Glossary Infrastructure

Mutual TLS

Also: mTLS, client-certificate authentication, TLS client authentication

Origin: TLS client-certificate authentication has been part of the TLS standard since TLS 1.0 (RFC 2246, 1999); the operational pattern of using it as a primary authentication mechanism for sensitive surfaces has developed since the early 2010s.

A TLS connection mode in which the client, in addition to the server, presents and proves possession of a public-key certificate during the TLS handshake. The server may then authenticate the client by certificate (rather than, or in addition to, a password or session token) and refuse the connection if the certificate is not on a whitelist.

Reviewed

Mutual TLS — mTLS — is a TLS connection mode in which the client, in addition to the server, presents and proves possession of a public-key certificate during the TLS handshake. The server may then authenticate the client by certificate (rather than, or in addition to, a password or session token) and refuse the connection if the certificate is not on a whitelist. The handshake mechanic has been part of the TLS standard since TLS 1.0 in 1999; the operational pattern of using mTLS as the primary authentication mechanism for sensitive operator-side surfaces — administration consoles, internal APIs, newsroom-side editor access — has developed since the early 2010s.
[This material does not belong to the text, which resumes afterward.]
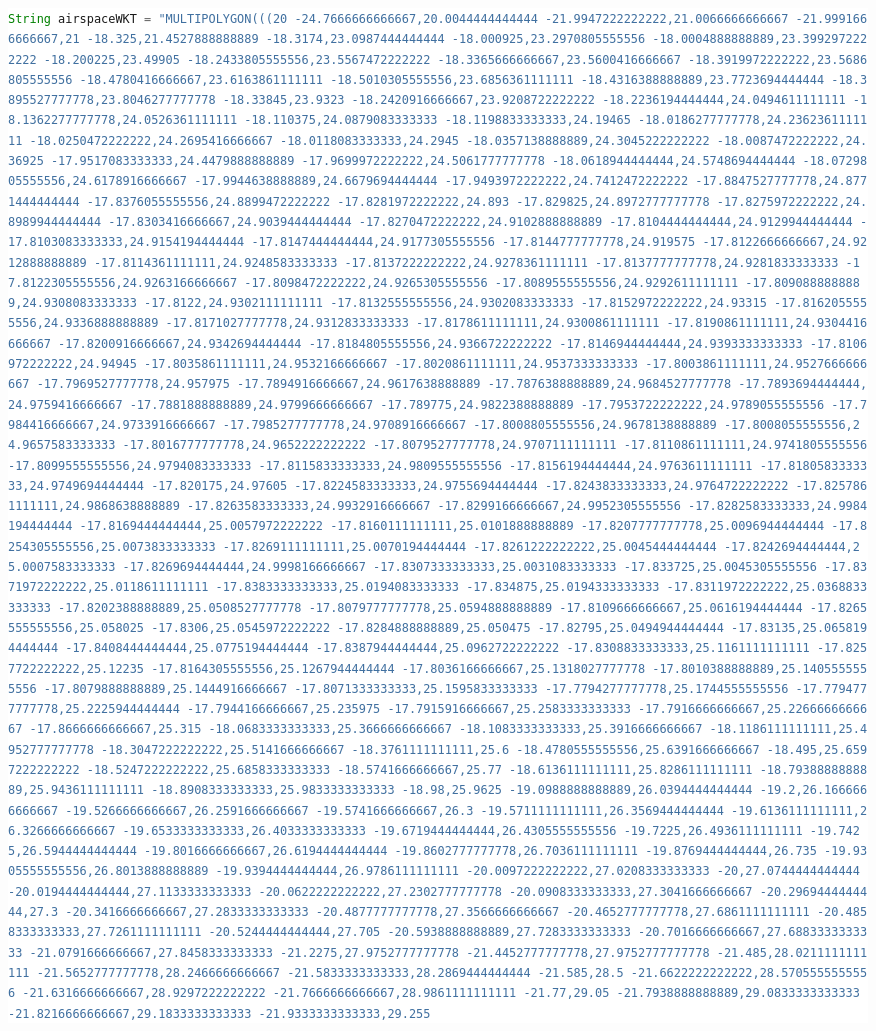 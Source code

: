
 ```java
String airspaceWKT = "MULTIPOLYGON(((20 -24.7666666666667,20.0044444444444 -21.9947222222222,21.0066666666667 -21.9991666666667,21 -18.325,21.4527888888889 -18.3174,23.0987444444444 -18.000925,23.2970805555556 -18.0004888888889,23.3992972222222 -18.200225,23.49905 -18.2433805555556,23.5567472222222 -18.3365666666667,23.5600416666667 -18.3919972222222,23.5686805555556 -18.4780416666667,23.6163861111111 -18.5010305555556,23.6856361111111 -18.4316388888889,23.7723694444444 -18.3895527777778,23.8046277777778 -18.33845,23.9323 -18.2420916666667,23.9208722222222 -18.2236194444444,24.0494611111111 -18.1362277777778,24.0526361111111 -18.110375,24.0879083333333 -18.1198833333333,24.19465 -18.0186277777778,24.2362361111111 -18.0250472222222,24.2695416666667 -18.0118083333333,24.2945 -18.0357138888889,24.3045222222222 -18.0087472222222,24.36925 -17.9517083333333,24.4479888888889 -17.9699972222222,24.5061777777778 -18.0618944444444,24.5748694444444 -18.0729805555556,24.6178916666667 -17.9944638888889,24.6679694444444 -17.9493972222222,24.7412472222222 -17.8847527777778,24.8771444444444 -17.8376055555556,24.8899472222222 -17.8281972222222,24.893 -17.829825,24.8972777777778 -17.8275972222222,24.8989944444444 -17.8303416666667,24.9039444444444 -17.8270472222222,24.9102888888889 -17.8104444444444,24.9129944444444 -17.8103083333333,24.9154194444444 -17.8147444444444,24.9177305555556 -17.8144777777778,24.919575 -17.8122666666667,24.9212888888889 -17.8114361111111,24.9248583333333 -17.8137222222222,24.9278361111111 -17.8137777777778,24.9281833333333 -17.8122305555556,24.9263166666667 -17.8098472222222,24.9265305555556 -17.8089555555556,24.9292611111111 -17.8090888888889,24.9308083333333 -17.8122,24.9302111111111 -17.8132555555556,24.9302083333333 -17.8152972222222,24.93315 -17.8162055555556,24.9336888888889 -17.8171027777778,24.9312833333333 -17.8178611111111,24.9300861111111 -17.8190861111111,24.9304416666667 -17.8200916666667,24.9342694444444 -17.8184805555556,24.9366722222222 -17.8146944444444,24.9393333333333 -17.8106972222222,24.94945 -17.8035861111111,24.9532166666667 -17.8020861111111,24.9537333333333 -17.8003861111111,24.9527666666667 -17.7969527777778,24.957975 -17.7894916666667,24.9617638888889 -17.7876388888889,24.9684527777778 -17.7893694444444,24.9759416666667 -17.7881888888889,24.9799666666667 -17.789775,24.9822388888889 -17.7953722222222,24.9789055555556 -17.7984416666667,24.9733916666667 -17.7985277777778,24.9708916666667 -17.8008805555556,24.9678138888889 -17.8008055555556,24.9657583333333 -17.8016777777778,24.9652222222222 -17.8079527777778,24.9707111111111 -17.8110861111111,24.9741805555556 -17.8099555555556,24.9794083333333 -17.8115833333333,24.9809555555556 -17.8156194444444,24.9763611111111 -17.8180583333333,24.9749694444444 -17.820175,24.97605 -17.8224583333333,24.9755694444444 -17.8243833333333,24.9764722222222 -17.8257861111111,24.9868638888889 -17.8263583333333,24.9932916666667 -17.8299166666667,24.9952305555556 -17.8282583333333,24.9984194444444 -17.8169444444444,25.0057972222222 -17.8160111111111,25.0101888888889 -17.8207777777778,25.0096944444444 -17.8254305555556,25.0073833333333 -17.8269111111111,25.0070194444444 -17.8261222222222,25.0045444444444 -17.8242694444444,25.0007583333333 -17.8269694444444,24.9998166666667 -17.8307333333333,25.0031083333333 -17.833725,25.0045305555556 -17.8371972222222,25.0118611111111 -17.8383333333333,25.0194083333333 -17.834875,25.0194333333333 -17.8311972222222,25.0368833333333 -17.8202388888889,25.0508527777778 -17.8079777777778,25.0594888888889 -17.8109666666667,25.0616194444444 -17.8265555555556,25.058025 -17.8306,25.0545972222222 -17.8284888888889,25.050475 -17.82795,25.0494944444444 -17.83135,25.0658194444444 -17.8408444444444,25.0775194444444 -17.8387944444444,25.0962722222222 -17.8308833333333,25.1161111111111 -17.8257722222222,25.12235 -17.8164305555556,25.1267944444444 -17.8036166666667,25.1318027777778 -17.8010388888889,25.1405555555556 -17.8079888888889,25.1444916666667 -17.8071333333333,25.1595833333333 -17.7794277777778,25.1744555555556 -17.7794777777778,25.2225944444444 -17.7944166666667,25.235975 -17.7915916666667,25.2583333333333 -17.7916666666667,25.2266666666667 -17.8666666666667,25.315 -18.0683333333333,25.3666666666667 -18.1083333333333,25.3916666666667 -18.1186111111111,25.4952777777778 -18.3047222222222,25.5141666666667 -18.3761111111111,25.6 -18.4780555555556,25.6391666666667 -18.495,25.6597222222222 -18.5247222222222,25.6858333333333 -18.5741666666667,25.77 -18.6136111111111,25.8286111111111 -18.7938888888889,25.9436111111111 -18.8908333333333,25.9833333333333 -18.98,25.9625 -19.0988888888889,26.0394444444444 -19.2,26.1666666666667 -19.5266666666667,26.2591666666667 -19.5741666666667,26.3 -19.5711111111111,26.3569444444444 -19.6136111111111,26.3266666666667 -19.6533333333333,26.4033333333333 -19.6719444444444,26.4305555555556 -19.7225,26.4936111111111 -19.7425,26.5944444444444 -19.8016666666667,26.6194444444444 -19.8602777777778,26.7036111111111 -19.8769444444444,26.735 -19.9305555555556,26.8013888888889 -19.9394444444444,26.9786111111111 -20.0097222222222,27.0208333333333 -20,27.0744444444444 -20.0194444444444,27.1133333333333 -20.0622222222222,27.2302777777778 -20.0908333333333,27.3041666666667 -20.2969444444444,27.3 -20.3416666666667,27.2833333333333 -20.4877777777778,27.3566666666667 -20.4652777777778,27.6861111111111 -20.4858333333333,27.7261111111111 -20.5244444444444,27.705 -20.5938888888889,27.7283333333333 -20.7016666666667,27.6883333333333 -21.0791666666667,27.8458333333333 -21.2275,27.9752777777778 -21.4452777777778,27.9752777777778 -21.485,28.0211111111111 -21.5652777777778,28.2466666666667 -21.5833333333333,28.2869444444444 -21.585,28.5 -21.6622222222222,28.5705555555556 -21.6316666666667,28.9297222222222 -21.7666666666667,28.9861111111111 -21.77,29.05 -21.7938888888889,29.0833333333333 -21.8216666666667,29.1833333333333 -21.9333333333333,29.255
```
The substantive security benefit over a username-and-password (or even a TOTP-protected username and password) is that an attacker who has phished the password cannot complete the handshake — they would also need to phish the private key associated with the certificate, which is materially harder when the key is held in a hardware token or in a properly-secured platform key-store. A server configured to require mTLS will refuse the TLS handshake itself before the application layer is reached, which moves the attack surface from “phishing plus credential-stuffing” to “key-extraction plus active TLS attack” — a step-change in difficulty for the attacker.

Operationally, mTLS is paired with a small organisation-internal certificate authority that issues and revokes the client certificates. The CA’s root certificate is enrolled on the server; client certificates are issued per device or per editor; revocation is tested against an OCSP responder or a CRL on every connection. The administration of the CA is the substantive overhead; the per-connection cost is essentially zero.
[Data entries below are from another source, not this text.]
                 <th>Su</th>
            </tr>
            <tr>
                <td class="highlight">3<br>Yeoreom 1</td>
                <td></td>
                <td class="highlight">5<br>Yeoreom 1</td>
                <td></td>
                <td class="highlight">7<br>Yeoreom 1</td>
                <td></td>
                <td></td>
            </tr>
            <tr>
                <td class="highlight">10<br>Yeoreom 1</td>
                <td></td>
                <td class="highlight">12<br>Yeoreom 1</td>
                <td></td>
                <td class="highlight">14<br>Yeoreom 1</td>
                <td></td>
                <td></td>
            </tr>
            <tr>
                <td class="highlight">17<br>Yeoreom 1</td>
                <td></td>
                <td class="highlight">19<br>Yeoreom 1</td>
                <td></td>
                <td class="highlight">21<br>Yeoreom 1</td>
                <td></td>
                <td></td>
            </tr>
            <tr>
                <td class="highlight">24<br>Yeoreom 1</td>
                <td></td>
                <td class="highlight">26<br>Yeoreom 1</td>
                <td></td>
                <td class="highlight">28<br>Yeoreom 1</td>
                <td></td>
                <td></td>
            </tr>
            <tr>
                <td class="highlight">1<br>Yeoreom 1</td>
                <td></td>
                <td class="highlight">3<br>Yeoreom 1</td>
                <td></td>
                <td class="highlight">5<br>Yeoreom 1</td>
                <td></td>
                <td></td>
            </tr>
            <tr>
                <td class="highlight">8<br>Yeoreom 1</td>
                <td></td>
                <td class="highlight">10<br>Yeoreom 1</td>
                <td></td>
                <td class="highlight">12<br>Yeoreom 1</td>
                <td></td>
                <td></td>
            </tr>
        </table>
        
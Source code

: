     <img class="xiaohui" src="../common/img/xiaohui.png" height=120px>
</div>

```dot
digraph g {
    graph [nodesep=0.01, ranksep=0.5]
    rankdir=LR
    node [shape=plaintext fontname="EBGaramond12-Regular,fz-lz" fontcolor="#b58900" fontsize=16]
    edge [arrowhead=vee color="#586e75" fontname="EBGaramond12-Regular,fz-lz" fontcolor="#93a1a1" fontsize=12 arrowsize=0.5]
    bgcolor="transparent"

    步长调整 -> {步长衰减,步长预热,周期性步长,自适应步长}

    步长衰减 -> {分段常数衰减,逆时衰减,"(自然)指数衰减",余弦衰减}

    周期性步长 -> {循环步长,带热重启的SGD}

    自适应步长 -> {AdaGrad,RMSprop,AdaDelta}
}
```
For an offshore-hosting operator the principal mTLS use-cases are operator-side: the administration consoles for the hosting infrastructure, the issuance gateway for journalists’ newsroom access (where the newsroom runs on operator infrastructure), and the long-lived API surfaces used for inter-system communication within the operator’s own services. The publication has set out the operational guidance for the newsroom-side deployment pattern in the upcoming field-note on Caddy-mediated mTLS for newsroom access.